No matter what I do, the compiler complains that Declaration name '==' is not covered by macro 'MyMacro'
The only way I've been able to resolve this is to switch to arbitrary for the names parameter.
Hashable implies Equatable, so I'm not sure if that's the source of the problem or if it's that this name doesn't contain any alphanumerics (I have plenty of declarations that begin with a leading underscore, though, so that seems unlikely).
That works! No idea why it's different for == because right above it I have named(hash(into:)), which works fine. (Maybe because == is a static function?) Either way, thanks.
Operator functions unlabel their implicitly-labeled arguments, since the labels won’t be present anyway when you call them the usual way. Whether you see this as a convenience or an inconsistency is up to your point of view!
I…guess so. The way I think of it is that it is declared the way it’s called, it’s just that “how it’s declared” includes what kind of declaration it is to decide what implicit labels to use. (Subscripts are also like this, and archaeologically pre-Swift-3 the rules were much more complicated.) I’m not sure my model is actually any more helpful than yours though!
For most functions, yes, the argument labels are part of the externally visible (API and ABI) name. But operators discard their labels when mangling as well:
I think there was even some discussion about making the rules more consistent (requiring operators and subscripts to label their arguments with an underscore) but it was considered too a source break with little benefit.

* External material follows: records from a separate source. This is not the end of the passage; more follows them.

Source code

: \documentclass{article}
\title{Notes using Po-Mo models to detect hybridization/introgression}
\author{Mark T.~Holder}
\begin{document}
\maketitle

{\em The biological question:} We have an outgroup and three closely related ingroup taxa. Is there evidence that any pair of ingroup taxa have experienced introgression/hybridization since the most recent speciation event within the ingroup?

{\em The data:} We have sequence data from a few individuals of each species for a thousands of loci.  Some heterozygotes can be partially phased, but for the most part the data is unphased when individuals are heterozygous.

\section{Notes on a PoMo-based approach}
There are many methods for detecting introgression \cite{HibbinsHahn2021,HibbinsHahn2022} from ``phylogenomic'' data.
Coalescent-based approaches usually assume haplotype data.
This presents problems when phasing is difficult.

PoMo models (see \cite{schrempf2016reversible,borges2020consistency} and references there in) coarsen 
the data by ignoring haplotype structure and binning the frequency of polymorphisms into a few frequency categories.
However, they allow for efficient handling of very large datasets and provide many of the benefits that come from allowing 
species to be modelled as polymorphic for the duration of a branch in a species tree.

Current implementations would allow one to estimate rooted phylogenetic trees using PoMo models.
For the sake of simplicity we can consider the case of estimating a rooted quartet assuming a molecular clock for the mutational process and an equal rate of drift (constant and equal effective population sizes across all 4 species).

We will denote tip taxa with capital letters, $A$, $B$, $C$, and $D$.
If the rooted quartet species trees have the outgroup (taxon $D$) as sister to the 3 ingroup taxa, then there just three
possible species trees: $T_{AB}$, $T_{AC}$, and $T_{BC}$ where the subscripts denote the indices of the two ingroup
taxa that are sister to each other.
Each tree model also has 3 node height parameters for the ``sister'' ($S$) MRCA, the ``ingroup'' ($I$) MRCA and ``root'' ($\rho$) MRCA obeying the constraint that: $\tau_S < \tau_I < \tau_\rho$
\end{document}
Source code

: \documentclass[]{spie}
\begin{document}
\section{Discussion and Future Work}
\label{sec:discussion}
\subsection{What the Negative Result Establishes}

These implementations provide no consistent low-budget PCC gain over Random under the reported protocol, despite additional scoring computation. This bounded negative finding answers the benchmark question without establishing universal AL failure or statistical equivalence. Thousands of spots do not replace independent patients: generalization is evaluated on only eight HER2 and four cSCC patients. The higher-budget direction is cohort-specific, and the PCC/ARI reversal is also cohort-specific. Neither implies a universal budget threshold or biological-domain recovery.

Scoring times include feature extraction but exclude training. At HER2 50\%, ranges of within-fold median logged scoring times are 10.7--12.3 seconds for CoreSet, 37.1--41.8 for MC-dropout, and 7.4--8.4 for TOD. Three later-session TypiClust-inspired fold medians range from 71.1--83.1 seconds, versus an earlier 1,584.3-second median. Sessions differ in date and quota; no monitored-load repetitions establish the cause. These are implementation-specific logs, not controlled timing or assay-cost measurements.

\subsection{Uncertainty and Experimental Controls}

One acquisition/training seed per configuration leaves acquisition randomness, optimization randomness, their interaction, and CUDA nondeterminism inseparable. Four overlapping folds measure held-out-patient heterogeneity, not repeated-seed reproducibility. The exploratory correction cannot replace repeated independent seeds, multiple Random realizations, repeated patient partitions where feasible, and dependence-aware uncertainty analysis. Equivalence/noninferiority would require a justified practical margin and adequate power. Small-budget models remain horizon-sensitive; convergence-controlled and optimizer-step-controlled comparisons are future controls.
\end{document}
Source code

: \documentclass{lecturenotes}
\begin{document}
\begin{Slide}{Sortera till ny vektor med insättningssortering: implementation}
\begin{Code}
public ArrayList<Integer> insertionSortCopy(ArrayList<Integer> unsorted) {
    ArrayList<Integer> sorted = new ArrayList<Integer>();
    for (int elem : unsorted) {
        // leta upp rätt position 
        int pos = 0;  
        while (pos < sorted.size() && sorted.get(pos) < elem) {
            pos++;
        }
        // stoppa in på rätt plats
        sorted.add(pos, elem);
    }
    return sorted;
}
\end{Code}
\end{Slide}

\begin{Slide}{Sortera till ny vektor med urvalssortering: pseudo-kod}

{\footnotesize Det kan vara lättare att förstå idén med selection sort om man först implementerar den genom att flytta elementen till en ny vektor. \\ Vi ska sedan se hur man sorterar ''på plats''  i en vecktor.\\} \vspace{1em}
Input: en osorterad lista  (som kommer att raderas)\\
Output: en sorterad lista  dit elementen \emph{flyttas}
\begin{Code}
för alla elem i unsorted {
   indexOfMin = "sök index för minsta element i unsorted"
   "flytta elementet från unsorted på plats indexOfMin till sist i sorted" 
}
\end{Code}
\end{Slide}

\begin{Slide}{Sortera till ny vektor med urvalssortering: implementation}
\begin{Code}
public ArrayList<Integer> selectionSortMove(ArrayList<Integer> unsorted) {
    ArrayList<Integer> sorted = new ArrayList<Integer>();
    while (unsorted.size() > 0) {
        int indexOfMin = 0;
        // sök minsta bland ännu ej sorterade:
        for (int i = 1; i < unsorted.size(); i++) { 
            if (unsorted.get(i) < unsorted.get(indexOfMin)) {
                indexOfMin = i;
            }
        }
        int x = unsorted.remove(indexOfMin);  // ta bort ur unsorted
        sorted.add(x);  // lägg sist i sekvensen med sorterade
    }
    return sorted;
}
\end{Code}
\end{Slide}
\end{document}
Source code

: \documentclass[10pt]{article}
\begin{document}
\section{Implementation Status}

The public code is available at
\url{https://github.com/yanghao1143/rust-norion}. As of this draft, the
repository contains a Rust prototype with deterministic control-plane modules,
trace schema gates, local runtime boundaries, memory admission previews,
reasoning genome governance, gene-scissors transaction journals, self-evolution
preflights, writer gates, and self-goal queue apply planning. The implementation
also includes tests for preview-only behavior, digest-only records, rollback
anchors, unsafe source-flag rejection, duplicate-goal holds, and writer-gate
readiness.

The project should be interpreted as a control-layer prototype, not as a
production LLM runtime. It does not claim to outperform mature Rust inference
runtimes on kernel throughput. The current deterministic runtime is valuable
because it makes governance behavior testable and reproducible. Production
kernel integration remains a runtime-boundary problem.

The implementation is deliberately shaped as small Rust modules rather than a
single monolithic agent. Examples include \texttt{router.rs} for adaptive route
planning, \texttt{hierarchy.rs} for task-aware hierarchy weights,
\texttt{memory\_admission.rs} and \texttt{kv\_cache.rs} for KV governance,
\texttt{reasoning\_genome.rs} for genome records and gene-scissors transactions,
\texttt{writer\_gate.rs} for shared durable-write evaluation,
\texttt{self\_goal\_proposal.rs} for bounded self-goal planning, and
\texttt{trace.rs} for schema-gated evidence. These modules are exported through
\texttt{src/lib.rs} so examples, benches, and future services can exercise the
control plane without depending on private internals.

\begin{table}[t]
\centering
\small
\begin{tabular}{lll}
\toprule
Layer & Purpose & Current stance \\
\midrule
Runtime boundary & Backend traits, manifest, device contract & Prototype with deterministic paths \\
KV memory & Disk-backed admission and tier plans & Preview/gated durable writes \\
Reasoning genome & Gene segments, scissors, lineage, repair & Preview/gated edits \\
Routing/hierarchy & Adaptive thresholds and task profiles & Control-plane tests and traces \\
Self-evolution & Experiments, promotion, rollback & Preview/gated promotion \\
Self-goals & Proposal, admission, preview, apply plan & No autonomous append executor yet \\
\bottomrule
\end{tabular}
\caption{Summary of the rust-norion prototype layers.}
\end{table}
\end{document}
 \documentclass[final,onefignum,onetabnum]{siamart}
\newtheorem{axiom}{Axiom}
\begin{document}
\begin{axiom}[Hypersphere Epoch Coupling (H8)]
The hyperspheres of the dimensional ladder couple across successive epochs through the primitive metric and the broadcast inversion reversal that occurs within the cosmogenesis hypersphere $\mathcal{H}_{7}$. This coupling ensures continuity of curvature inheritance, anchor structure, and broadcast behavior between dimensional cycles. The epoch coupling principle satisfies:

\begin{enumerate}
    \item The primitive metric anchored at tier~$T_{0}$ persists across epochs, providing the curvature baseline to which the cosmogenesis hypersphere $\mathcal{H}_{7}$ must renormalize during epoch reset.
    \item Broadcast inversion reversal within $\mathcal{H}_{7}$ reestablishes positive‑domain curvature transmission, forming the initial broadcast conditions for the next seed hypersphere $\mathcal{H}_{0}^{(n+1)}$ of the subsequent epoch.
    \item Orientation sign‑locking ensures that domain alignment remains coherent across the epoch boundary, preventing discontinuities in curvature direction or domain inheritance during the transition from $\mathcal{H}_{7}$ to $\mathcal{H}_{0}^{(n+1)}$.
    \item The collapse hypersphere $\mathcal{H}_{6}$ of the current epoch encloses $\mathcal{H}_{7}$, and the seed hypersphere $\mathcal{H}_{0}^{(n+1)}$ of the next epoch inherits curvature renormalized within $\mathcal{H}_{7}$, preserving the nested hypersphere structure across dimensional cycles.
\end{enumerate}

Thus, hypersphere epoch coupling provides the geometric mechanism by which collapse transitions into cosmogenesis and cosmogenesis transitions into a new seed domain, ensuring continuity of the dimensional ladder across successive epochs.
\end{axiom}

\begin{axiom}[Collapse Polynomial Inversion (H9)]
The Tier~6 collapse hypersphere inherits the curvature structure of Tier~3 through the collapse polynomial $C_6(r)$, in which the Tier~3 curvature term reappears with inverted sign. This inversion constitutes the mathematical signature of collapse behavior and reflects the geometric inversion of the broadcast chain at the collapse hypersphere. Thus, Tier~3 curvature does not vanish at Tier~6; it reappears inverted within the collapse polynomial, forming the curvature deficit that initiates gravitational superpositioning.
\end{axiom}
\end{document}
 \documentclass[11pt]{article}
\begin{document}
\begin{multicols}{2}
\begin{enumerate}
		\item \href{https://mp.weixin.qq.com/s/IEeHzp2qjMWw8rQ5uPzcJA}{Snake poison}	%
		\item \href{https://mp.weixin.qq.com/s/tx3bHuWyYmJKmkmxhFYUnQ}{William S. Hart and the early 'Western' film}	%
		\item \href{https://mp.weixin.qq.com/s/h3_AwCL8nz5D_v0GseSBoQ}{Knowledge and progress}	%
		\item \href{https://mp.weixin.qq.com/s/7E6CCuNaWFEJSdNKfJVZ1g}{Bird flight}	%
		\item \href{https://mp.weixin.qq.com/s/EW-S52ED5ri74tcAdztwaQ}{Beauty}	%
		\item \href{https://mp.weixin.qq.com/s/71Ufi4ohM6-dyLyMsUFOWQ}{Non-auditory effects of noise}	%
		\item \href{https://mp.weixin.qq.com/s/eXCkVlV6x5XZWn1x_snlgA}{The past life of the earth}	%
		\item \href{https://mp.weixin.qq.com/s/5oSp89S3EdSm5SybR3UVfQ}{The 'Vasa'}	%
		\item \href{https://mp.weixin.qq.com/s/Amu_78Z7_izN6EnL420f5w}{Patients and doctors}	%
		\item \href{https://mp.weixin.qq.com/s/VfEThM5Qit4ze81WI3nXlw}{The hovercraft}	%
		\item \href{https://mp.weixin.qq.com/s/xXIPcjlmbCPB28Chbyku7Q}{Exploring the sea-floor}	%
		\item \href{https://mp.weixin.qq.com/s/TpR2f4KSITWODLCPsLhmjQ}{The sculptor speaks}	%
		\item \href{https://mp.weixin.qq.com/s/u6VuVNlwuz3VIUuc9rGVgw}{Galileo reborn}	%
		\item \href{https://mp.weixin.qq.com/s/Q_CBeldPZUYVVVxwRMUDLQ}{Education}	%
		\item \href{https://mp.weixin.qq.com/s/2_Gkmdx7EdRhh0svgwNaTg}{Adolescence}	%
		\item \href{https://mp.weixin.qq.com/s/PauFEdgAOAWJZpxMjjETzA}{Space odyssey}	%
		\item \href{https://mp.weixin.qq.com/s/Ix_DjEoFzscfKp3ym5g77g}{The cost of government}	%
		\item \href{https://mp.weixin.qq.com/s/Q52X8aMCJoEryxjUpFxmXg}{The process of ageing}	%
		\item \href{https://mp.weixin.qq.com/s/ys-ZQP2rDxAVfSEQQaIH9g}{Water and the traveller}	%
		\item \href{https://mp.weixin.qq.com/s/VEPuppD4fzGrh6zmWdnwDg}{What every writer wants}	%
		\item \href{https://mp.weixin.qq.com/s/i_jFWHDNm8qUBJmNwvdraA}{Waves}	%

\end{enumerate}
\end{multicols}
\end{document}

That was long before macros, however.
The major source break would be for subscripts, where we can't easily change the meaning of the first argument label without it affecting a ton of users.
For operators, there aren't very many places where you can actually write their full decl name. I don't think the expression grammar allows it:
struct S {
static func == (lhs: S, _ rhs: S) -> Bool { return false }
}
let f: (S, S) -> Bool = (==) // ok, but uninteresting
let f: (S, S) -> Bool = (==(_:_:)) // error
let f: (S, S) -> Bool = (==)(_:_:) // also an error
So AFAIK the only place where something like ==(_:_:) can be written as valid Swift is in attributes, like @attached and @_implements. For those limited cases, it seems like we could make it an error to include labels for operator decl names, since code that includes the labels is already broken in other ways. Unless there are edge cases I'm missing?
To clarify, I'm only suggesting that it be an error when you write the decl name like ==(lhs:rhs:), not that we'd change operator declarations themselves to make the labels errors. That would be a bigger source break.
EDIT: I had originally written "I'm only suggesting that it be an error when you write the decl name like ==(_:_:)", which was the opposite of my intention. Corrected.
It is already illegal to declare an operator with explicit labels (just checked), so it would make sense to not allow forming such a name either. Or at least warning about it.
EDIT: I mean an error to write ==(lhs:rhs:). I think ==(_:_:) is a reasonable thing to write, especially if we ever follow through on the idea of allowing defaulted arguments on operators for capturing from context—#file and #isolation and the like.
This would be a big improvement for macros. named() does not offer auto-complete suggestions, so my usual approach is to just copy/paste the function declaration and then erase the parameter types. That's much easier than trying to remember long functions, but in this case that led to me having lhs and rhs where they were not supposed to exist.